Activity → A complete answer lists every line of the material where the string "wrapper" occurs.

Dataset records →
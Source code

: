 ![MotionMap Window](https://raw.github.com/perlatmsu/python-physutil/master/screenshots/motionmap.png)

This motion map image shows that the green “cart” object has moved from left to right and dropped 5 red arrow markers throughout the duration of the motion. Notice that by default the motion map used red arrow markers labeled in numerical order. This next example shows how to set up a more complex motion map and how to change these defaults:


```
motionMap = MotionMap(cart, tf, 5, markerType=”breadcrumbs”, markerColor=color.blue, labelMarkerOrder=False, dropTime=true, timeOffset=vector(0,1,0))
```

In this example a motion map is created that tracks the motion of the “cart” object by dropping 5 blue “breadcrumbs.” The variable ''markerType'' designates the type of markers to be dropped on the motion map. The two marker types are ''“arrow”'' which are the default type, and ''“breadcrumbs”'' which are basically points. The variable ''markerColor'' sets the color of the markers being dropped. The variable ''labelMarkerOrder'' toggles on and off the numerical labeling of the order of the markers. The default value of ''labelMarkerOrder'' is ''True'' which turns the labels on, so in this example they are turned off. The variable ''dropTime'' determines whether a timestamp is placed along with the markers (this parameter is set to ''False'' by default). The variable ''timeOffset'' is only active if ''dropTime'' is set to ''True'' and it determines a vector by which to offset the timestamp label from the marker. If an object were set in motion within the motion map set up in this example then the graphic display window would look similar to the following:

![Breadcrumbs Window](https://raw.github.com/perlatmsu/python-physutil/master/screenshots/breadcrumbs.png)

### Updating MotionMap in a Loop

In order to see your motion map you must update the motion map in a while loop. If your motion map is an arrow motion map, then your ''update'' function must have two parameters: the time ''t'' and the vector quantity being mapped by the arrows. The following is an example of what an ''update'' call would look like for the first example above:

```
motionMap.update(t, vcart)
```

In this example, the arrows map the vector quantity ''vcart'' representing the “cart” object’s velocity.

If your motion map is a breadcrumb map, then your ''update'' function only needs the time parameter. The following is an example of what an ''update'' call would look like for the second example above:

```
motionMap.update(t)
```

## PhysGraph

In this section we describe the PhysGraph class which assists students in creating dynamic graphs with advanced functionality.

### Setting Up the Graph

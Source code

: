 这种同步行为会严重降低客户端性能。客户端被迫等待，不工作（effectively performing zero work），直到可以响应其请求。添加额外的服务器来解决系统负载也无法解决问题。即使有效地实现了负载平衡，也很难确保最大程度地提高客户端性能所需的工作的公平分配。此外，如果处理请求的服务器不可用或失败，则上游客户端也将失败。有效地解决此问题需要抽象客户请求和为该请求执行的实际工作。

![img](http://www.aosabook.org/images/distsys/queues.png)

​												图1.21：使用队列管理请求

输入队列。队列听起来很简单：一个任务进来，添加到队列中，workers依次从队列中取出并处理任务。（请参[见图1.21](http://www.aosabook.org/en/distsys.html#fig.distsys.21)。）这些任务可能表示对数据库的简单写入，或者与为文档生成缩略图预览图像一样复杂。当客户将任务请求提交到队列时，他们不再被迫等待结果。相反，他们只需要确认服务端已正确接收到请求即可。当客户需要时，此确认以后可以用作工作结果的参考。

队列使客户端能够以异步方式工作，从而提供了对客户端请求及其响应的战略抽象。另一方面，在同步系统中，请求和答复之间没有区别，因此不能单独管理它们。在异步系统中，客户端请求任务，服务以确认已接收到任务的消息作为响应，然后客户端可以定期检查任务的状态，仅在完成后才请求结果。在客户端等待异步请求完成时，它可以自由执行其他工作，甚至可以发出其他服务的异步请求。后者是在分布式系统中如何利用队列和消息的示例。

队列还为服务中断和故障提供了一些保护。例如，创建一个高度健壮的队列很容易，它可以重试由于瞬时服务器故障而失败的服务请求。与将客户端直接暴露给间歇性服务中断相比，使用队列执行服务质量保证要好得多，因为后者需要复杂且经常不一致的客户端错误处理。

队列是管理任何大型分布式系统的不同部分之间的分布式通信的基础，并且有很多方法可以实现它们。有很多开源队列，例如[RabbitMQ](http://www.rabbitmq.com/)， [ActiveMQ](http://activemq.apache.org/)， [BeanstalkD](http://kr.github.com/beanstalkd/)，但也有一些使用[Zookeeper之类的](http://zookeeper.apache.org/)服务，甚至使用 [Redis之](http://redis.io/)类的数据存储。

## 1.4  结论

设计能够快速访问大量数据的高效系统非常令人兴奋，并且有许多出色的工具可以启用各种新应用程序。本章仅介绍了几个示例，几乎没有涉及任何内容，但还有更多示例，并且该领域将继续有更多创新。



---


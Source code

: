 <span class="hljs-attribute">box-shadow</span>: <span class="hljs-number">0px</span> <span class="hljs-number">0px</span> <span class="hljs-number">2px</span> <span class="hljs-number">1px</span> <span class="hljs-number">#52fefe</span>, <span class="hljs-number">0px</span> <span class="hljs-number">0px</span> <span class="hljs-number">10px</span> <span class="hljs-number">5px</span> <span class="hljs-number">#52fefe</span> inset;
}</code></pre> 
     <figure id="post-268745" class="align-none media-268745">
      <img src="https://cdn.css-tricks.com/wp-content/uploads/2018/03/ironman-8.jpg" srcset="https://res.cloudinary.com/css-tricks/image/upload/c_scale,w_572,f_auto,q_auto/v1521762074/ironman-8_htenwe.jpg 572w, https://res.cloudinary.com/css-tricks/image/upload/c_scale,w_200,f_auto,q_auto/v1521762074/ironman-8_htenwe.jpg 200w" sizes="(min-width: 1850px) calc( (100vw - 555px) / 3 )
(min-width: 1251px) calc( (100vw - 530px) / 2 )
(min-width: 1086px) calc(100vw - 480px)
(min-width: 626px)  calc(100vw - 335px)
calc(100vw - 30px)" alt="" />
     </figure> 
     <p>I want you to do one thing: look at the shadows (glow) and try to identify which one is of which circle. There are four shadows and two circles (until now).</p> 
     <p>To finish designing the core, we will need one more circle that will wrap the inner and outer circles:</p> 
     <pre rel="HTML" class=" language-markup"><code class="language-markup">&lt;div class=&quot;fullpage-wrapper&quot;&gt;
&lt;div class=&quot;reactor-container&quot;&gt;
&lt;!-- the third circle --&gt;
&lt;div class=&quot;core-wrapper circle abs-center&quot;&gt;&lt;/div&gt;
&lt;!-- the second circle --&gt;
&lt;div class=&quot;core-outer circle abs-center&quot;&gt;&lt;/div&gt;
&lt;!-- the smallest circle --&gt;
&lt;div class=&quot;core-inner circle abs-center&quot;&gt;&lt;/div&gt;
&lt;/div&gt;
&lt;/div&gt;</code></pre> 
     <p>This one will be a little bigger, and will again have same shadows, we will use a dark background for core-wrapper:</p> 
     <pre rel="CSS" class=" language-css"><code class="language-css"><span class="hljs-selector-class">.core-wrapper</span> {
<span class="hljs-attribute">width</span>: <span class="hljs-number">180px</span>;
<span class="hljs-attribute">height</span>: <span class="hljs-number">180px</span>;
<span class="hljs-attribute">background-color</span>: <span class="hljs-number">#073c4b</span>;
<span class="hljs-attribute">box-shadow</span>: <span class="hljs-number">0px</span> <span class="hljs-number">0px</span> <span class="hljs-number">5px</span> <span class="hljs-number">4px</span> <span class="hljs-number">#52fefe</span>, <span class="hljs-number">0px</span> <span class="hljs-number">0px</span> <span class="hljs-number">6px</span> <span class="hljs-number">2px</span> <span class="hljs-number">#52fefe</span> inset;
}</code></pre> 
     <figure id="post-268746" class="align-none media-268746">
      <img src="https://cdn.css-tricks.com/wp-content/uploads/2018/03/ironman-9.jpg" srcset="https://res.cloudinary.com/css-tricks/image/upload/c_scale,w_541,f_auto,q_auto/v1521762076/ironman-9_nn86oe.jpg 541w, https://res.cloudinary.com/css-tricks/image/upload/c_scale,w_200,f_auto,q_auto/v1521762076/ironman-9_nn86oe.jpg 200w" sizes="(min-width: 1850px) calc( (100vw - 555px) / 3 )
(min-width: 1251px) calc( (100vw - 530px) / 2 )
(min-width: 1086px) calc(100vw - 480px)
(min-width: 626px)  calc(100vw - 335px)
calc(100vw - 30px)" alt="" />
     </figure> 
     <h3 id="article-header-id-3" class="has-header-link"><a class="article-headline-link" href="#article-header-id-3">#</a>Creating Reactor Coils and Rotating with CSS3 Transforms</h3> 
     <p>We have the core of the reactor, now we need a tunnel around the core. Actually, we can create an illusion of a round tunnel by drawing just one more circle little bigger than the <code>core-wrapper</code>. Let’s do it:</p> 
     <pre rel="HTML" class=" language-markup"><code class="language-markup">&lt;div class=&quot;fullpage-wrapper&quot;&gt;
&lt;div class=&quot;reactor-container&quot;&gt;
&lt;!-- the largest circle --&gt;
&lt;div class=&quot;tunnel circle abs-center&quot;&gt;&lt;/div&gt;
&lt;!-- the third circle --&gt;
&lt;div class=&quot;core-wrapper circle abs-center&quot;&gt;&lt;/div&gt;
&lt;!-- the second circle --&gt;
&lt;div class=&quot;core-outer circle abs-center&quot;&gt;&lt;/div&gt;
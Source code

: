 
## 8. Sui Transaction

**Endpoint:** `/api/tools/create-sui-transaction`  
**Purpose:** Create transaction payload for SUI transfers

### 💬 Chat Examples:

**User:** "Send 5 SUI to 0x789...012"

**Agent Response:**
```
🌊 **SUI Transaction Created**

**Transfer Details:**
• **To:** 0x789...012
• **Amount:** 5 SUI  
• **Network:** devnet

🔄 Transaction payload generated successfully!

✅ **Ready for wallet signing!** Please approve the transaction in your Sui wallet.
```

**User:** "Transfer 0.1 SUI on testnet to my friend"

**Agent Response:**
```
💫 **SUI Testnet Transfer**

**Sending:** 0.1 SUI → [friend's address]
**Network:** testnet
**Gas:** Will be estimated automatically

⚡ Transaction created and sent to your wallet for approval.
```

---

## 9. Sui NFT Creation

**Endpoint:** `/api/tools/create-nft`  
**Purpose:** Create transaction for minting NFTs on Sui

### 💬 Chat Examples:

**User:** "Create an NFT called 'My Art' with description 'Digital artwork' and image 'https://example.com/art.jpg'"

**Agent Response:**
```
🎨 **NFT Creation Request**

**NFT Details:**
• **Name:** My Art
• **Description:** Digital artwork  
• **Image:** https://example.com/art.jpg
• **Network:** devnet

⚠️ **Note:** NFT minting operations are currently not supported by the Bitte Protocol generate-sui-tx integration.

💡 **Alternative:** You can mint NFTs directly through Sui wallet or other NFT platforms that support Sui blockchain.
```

Response area →
     <pre rel="HTML" class=" language-markup"><code class="language-markup">&lt;div class=&quot;fullpage-wrapper&quot;&gt;
&lt;div class=&quot;core-wrapper circle abs-center&quot;&gt;&lt;/div&gt;
     <p>This one will be a little bigger, and will again have same shadows, we will use a dark background for core-wrapper:</p> 
     <pre rel="CSS" class=" language-css"><code class="language-css"><span class="hljs-selector-class">.core-wrapper</span> {
     <p>We have the core of the reactor, now we need a tunnel around the core. Actually, we can create an illusion of a round tunnel by drawing just one more circle little bigger than the <code>core-wrapper</code>. Let’s do it:</p> 
     <pre rel="HTML" class=" language-markup"><code class="language-markup">&lt;div class=&quot;fullpage-wrapper&quot;&gt;
&lt;div class=&quot;core-wrapper circle abs-center&quot;&gt;&lt;/div&gt;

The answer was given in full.